**Instructions to follow**. This exercise requires every record to be repeated exactly.

**Records supplied**.
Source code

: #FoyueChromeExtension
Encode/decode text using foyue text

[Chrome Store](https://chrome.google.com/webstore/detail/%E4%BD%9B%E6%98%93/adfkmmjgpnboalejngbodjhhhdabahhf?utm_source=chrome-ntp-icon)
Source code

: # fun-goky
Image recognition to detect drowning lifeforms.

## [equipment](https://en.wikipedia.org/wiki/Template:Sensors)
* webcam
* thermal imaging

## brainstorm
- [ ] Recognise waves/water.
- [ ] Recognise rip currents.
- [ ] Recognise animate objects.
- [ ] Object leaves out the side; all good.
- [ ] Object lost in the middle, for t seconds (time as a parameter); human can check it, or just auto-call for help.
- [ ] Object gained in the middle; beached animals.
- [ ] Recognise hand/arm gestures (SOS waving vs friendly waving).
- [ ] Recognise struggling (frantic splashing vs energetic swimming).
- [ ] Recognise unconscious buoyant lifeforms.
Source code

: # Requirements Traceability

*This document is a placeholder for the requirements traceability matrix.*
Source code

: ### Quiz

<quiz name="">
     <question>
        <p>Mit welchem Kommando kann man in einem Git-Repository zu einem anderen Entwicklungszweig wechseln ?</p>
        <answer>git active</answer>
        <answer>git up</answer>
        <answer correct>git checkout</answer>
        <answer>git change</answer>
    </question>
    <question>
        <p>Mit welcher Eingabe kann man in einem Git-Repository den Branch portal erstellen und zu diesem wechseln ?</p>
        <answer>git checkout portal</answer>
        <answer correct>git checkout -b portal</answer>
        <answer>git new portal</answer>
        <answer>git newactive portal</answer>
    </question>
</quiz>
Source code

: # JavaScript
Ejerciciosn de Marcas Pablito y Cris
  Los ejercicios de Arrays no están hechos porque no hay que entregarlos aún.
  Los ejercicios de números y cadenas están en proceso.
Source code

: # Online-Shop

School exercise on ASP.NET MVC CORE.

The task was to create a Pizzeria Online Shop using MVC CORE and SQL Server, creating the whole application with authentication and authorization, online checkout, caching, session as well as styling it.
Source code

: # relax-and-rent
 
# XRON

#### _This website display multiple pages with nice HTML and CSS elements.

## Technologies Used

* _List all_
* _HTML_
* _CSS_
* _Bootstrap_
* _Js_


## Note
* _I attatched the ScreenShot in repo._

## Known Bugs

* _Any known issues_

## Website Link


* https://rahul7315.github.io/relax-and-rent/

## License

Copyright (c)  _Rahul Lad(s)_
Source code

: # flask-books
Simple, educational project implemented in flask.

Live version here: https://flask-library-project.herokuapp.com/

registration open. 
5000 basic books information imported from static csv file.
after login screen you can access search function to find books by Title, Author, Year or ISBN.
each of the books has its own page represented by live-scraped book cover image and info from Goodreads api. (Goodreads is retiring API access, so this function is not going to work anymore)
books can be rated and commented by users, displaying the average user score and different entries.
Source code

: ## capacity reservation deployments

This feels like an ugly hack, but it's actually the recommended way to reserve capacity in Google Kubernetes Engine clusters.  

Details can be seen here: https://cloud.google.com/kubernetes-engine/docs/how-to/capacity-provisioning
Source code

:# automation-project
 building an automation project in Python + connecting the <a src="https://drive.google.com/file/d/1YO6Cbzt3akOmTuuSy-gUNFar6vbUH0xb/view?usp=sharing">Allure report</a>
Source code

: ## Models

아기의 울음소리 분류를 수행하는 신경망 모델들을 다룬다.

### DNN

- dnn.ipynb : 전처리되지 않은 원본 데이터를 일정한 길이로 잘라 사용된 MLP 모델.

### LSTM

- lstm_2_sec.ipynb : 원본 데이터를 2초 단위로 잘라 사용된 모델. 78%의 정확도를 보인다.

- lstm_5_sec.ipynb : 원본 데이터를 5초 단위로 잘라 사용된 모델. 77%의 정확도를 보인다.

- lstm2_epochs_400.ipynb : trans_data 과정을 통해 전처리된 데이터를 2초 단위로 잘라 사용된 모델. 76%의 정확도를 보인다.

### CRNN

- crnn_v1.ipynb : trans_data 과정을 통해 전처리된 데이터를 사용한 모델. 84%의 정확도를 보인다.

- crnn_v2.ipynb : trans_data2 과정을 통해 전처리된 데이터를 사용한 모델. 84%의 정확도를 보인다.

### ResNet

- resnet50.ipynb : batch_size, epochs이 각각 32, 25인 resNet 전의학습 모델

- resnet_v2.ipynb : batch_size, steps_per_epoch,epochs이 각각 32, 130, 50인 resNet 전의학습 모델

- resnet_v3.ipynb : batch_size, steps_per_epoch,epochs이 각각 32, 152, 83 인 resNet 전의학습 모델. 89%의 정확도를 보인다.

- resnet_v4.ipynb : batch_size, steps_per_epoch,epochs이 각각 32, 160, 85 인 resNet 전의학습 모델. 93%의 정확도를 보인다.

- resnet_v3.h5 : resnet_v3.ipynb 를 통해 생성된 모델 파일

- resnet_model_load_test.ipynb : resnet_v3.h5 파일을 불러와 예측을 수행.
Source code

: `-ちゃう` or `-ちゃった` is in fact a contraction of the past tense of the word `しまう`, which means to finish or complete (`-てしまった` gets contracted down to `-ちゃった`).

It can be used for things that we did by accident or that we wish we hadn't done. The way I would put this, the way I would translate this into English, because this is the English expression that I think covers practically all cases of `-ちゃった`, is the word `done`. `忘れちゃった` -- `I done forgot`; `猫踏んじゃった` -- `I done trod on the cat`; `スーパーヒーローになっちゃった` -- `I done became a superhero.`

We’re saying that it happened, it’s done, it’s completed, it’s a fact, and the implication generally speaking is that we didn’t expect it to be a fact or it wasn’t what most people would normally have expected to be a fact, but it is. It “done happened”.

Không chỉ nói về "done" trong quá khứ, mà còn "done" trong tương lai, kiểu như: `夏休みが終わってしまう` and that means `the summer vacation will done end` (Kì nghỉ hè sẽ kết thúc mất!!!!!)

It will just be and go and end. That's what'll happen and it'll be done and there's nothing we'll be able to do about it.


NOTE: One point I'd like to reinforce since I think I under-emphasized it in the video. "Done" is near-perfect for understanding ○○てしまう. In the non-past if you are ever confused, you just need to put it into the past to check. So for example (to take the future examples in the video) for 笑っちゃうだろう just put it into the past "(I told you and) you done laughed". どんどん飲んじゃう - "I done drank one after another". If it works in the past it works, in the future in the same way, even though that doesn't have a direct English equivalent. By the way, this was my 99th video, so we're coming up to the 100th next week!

**Task answer**.
Source code

: #FoyueChromeExtension
Encode/decode text using foyue text

[Chrome Store](https://chrome.google.com/webstore/detail/%E4%BD%9B%E6%98%93/adfkmmjgpnboalejngbodjhhhdabahhf?utm_source=chrome-ntp-icon)
Source code

: # fun-goky
Image recognition to detect drowning lifeforms.

## [equipment](https://en.wikipedia.org/wiki/Template:Sensors)
* webcam
* thermal imaging

## brainstorm
- [ ] Recognise waves/water.
- [ ] Recognise rip currents.
- [ ] Recognise animate objects.
- [ ] Object leaves out the side; all good.
- [ ] Object lost in the middle, for t seconds (time as a parameter); human can check it, or just auto-call for help.
- [ ] Object gained in the middle; beached animals.
- [ ] Recognise hand/arm gestures (SOS waving vs friendly waving).
- [ ] Recognise struggling (frantic splashing vs energetic swimming).
- [ ] Recognise unconscious buoyant lifeforms.
Source code

: # Requirements Traceability

*This document is a placeholder for the requirements traceability matrix.*
Source code

: ### Quiz

<quiz name="">
     <question>
        <p>Mit welchem Kommando kann man in einem Git-Repository zu einem anderen Entwicklungszweig wechseln ?</p>
        <answer>git active</answer>
        <answer>git up</answer>
        <answer correct>git checkout</answer>
        <answer>git change</answer>
    </question>
    <question>
        <p>Mit welcher Eingabe kann man in einem Git-Repository den Branch portal erstellen und zu diesem wechseln ?</p>
        <answer>git checkout portal</answer>
        <answer correct>git checkout -b portal</answer>
        <answer>git new portal</answer>
        <answer>git newactive portal</answer>
    </question>
</quiz>
Source code

: # JavaScript
Ejerciciosn de Marcas Pablito y Cris
  Los ejercicios de Arrays no están hechos porque no hay que entregarlos aún.
  Los ejercicios de números y cadenas están en proceso.
Source code

: # Online-Shop

School exercise on ASP.NET MVC CORE.

The task was to create a Pizzeria Online Shop using MVC CORE and SQL Server, creating the whole application with authentication and authorization, online checkout, caching, session as well as styling it.
Source code

: # relax-and-rent
 
# XRON

#### _This website display multiple pages with nice HTML and CSS elements.

## Technologies Used

* _List all_
* _HTML_
* _CSS_
* _Bootstrap_
* _Js_


## Note
* _I attatched the ScreenShot in repo._

## Known Bugs

* _Any known issues_

## Website Link


* https://rahul7315.github.io/relax-and-rent/

## License

Copyright (c)  _Rahul Lad(s)_
Source code

: # flask-books
Simple, educational project implemented in flask.

Live version here: https://flask-library-project.herokuapp.com/

registration open. 
5000 basic books information imported from static csv file.
after login screen you can access search function to find books by Title, Author, Year or ISBN.
each of the books has its own page represented by live-scraped book cover image and info from Goodreads api. (Goodreads is retiring API access, so this function is not going to work anymore)
books can be rated and commented by users, displaying the average user score and different entries.
Source code

: ## capacity reservation deployments

This feels like an ugly hack, but it's actually the recommended way to reserve capacity in Google Kubernetes Engine clusters.  

Details can be seen here: https://cloud.google.com/kubernetes-engine/docs/how-to/capacity-provisioning
Source code

:# automation-project
 building an automation project in Python + connecting the <a src="https://drive.google.com/file/d/1YO6Cbzt3akOmTuuSy-gUNFar6vbUH0xb/view?usp=sharing">Allure report</a>
Source code

: ## Models

아기의 울음소리 분류를 수행하는 신경망 모델들을 다룬다.

### DNN

- dnn.ipynb : 전처리되지 않은 원본 데이터를 일정한 길이로 잘라 사용된 MLP 모델.

### LSTM

- lstm_2_sec.ipynb : 원본 데이터를 2초 단위로 잘라 사용된 모델. 78%의 정확도를 보인다.

- lstm_5_sec.ipynb : 원본 데이터를 5초 단위로 잘라 사용된 모델. 77%의 정확도를 보인다.

- lstm2_epochs_400.ipynb : trans_data 과정을 통해 전처리된 데이터를 2초 단위로 잘라 사용된 모델. 76%의 정확도를 보인다.

### CRNN

- crnn_v1.ipynb : trans_data 과정을 통해 전처리된 데이터를 사용한 모델. 84%의 정확도를 보인다.

- crnn_v2.ipynb : trans_data2 과정을 통해 전처리된 데이터를 사용한 모델. 84%의 정확도를 보인다.

### ResNet

- resnet50.ipynb : batch_size, epochs이 각각 32, 25인 resNet 전의학습 모델

- resnet_v2.ipynb : batch_size, steps_per_epoch,epochs이 각각 32, 130, 50인 resNet 전의학습 모델

- resnet_v3.ipynb : batch_size, steps_per_epoch,epochs이 각각 32, 152, 83 인 resNet 전의학습 모델. 89%의 정확도를 보인다.

- resnet_v4.ipynb : batch_size, steps_per_epoch,epochs이 각각 32, 160, 85 인 resNet 전의학습 모델. 93%의 정확도를 보인다.

- resnet_v3.h5 : resnet_v3.ipynb 를 통해 생성된 모델 파일

- resnet_model_load_test.ipynb : resnet_v3.h5 파일을 불러와 예측을 수행.
Source code

: `-ちゃう` or `-ちゃった` is in fact a contraction of the past tense of the word `しまう`, which means to finish or complete (`-てしまった` gets contracted down to `-ちゃった`).

It can be used for things that we did by accident or that we wish we hadn't done. The way I would put this, the way I would translate this into English, because this is the English expression that I think covers practically all cases of `-ちゃった`, is the word `done`. `忘れちゃった` -- `I done forgot`; `猫踏んじゃった` -- `I done trod on the cat`; `スーパーヒーローになっちゃった` -- `I done became a superhero.`

We’re saying that it happened, it’s done, it’s completed, it’s a fact, and the implication generally speaking is that we didn’t expect it to be a fact or it wasn’t what most people would normally have expected to be a fact, but it is. It “done happened”.

Không chỉ nói về "done" trong quá khứ, mà còn "done" trong tương lai, kiểu như: `夏休みが終わってしまう` and that means `the summer vacation will done end` (Kì nghỉ hè sẽ kết thúc mất!!!!!)

It will just be and go and end. That's what'll happen and it'll be done and there's nothing we'll be able to do about it.


NOTE: One point I'd like to reinforce since I think I under-emphasized it in the video. "Done" is near-perfect for understanding ○○てしまう. In the non-past if you are ever confused, you just need to put it into the past to check. So for example (to take the future examples in the video) for 笑っちゃうだろう just put it into the past "(I told you and) you done laughed". どんどん飲んじゃう - "I done drank one after another". If it works in the past it works, in the future in the same way, even though that doesn't have a direct English equivalent. By the way, this was my 99th video, so we're coming up to the 100th next week!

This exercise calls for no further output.